|Computer programs today are written in machine-oriented languages, which are not intelligible without computer training. As a consequence, many of the people who are affected by computer applications have little understanding of how those applications work and of the implicit assumptions that their implementations contain. People need to rely on informal, natural language specifications of the applications, and on the assurance of computer professionals that the applications correctly implement their specifications.|
Ordinary natural language, on the other hand, is not only informal, but too ambiguous and too imprecise to serve directly as a computer-executable language. As a result, controlled natural languages (CNLs) have been developed to bridge the gap between ordinary natural language and computer executable languages. Many of these CNLs are based on formal logic, and are used for such applications as program specification, database queries and business rules.

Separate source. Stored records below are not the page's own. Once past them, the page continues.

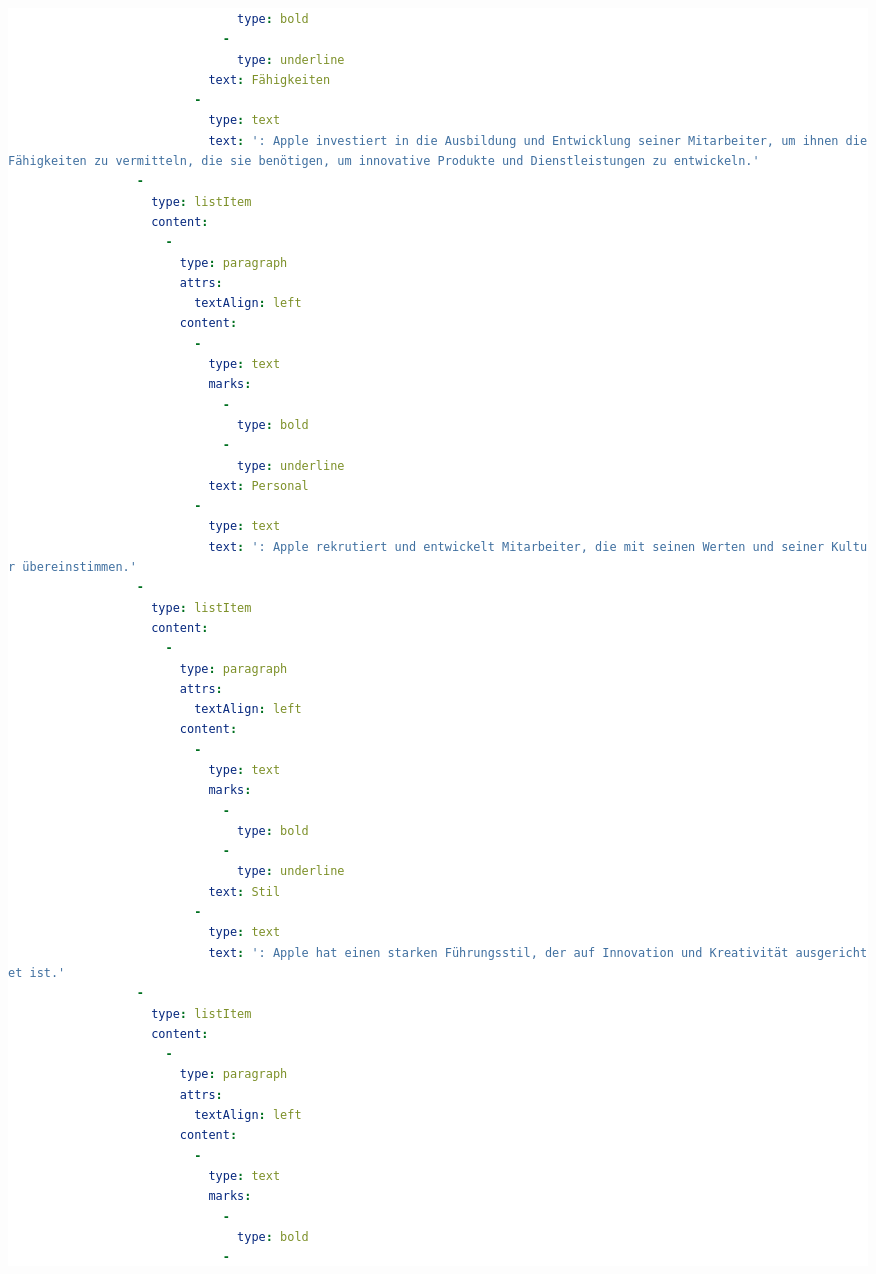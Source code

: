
 ```yaml
                                type: bold
                              -
                                type: underline
                            text: Fähigkeiten
                          -
                            type: text
                            text: ': Apple investiert in die Ausbildung und Entwicklung seiner Mitarbeiter, um ihnen die Fähigkeiten zu vermitteln, die sie benötigen, um innovative Produkte und Dienstleistungen zu entwickeln.'
                  -
                    type: listItem
                    content:
                      -
                        type: paragraph
                        attrs:
                          textAlign: left
                        content:
                          -
                            type: text
                            marks:
                              -
                                type: bold
                              -
                                type: underline
                            text: Personal
                          -
                            type: text
                            text: ': Apple rekrutiert und entwickelt Mitarbeiter, die mit seinen Werten und seiner Kultur übereinstimmen.'
                  -
                    type: listItem
                    content:
                      -
                        type: paragraph
                        attrs:
                          textAlign: left
                        content:
                          -
                            type: text
                            marks:
                              -
                                type: bold
                              -
                                type: underline
                            text: Stil
                          -
                            type: text
                            text: ': Apple hat einen starken Führungsstil, der auf Innovation und Kreativität ausgerichtet ist.'
                  -
                    type: listItem
                    content:
                      -
                        type: paragraph
                        attrs:
                          textAlign: left
                        content:
                          -
                            type: text
                            marks:
                              -
                                type: bold
                              -
```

This project will develop a logic-based CNL, Logical English (LE), inspired by the language of law, and suitable for executing legal documents, such as smart contracts. It will also aim to have the capabilities of a general-purpose computer language, using logical conditionals instead of conditional imperatives, and logical representations of time and change of state instead of assignment statements.
The underlying logic of LE will be an extension of logic programming, including types, functional expressions, weak and strong negation, reification and an amalgamation of object language and meta-language. The prototype of LE will be implemented in Prolog.
LE will use common nouns, such as “person” and “animal”, to represent types. The first occurrence of a typed logical variable will be preceded by an indefinite determiner, like “a” or “an”, and later occurrences in the same sentence by “the”. Different variables of the same type will be distinguished by the inclusion of an ordinal or other adjective between the determiner and the noun as in “a first person is an ancestor of a second person if the first person is a parent of an other person and the other person is an ancestor of the second person”.
The project will extend the existing design of LE, to include nested functional and relational expressions, as in “a first person is an ancestor of a second person if the first person is a parent of an ancestor of the second person”.
The logic of LE will also include an amalgamation of object level and metalevel predicates, which will allow modalities, such as obligation, to be represented by metalevel predicates, as in “it is obligatory that a first person pays a second person if the payment is specified in a transaction”. Notice the predicate “pays” in the conclusion of the sentence is nominalised as “the payment” in the condition of the sentence.
Because LE will be intelligible by readers without computer training, computer applications written in LE will have a much greater likelihood of being safe, trustworthy and reliable.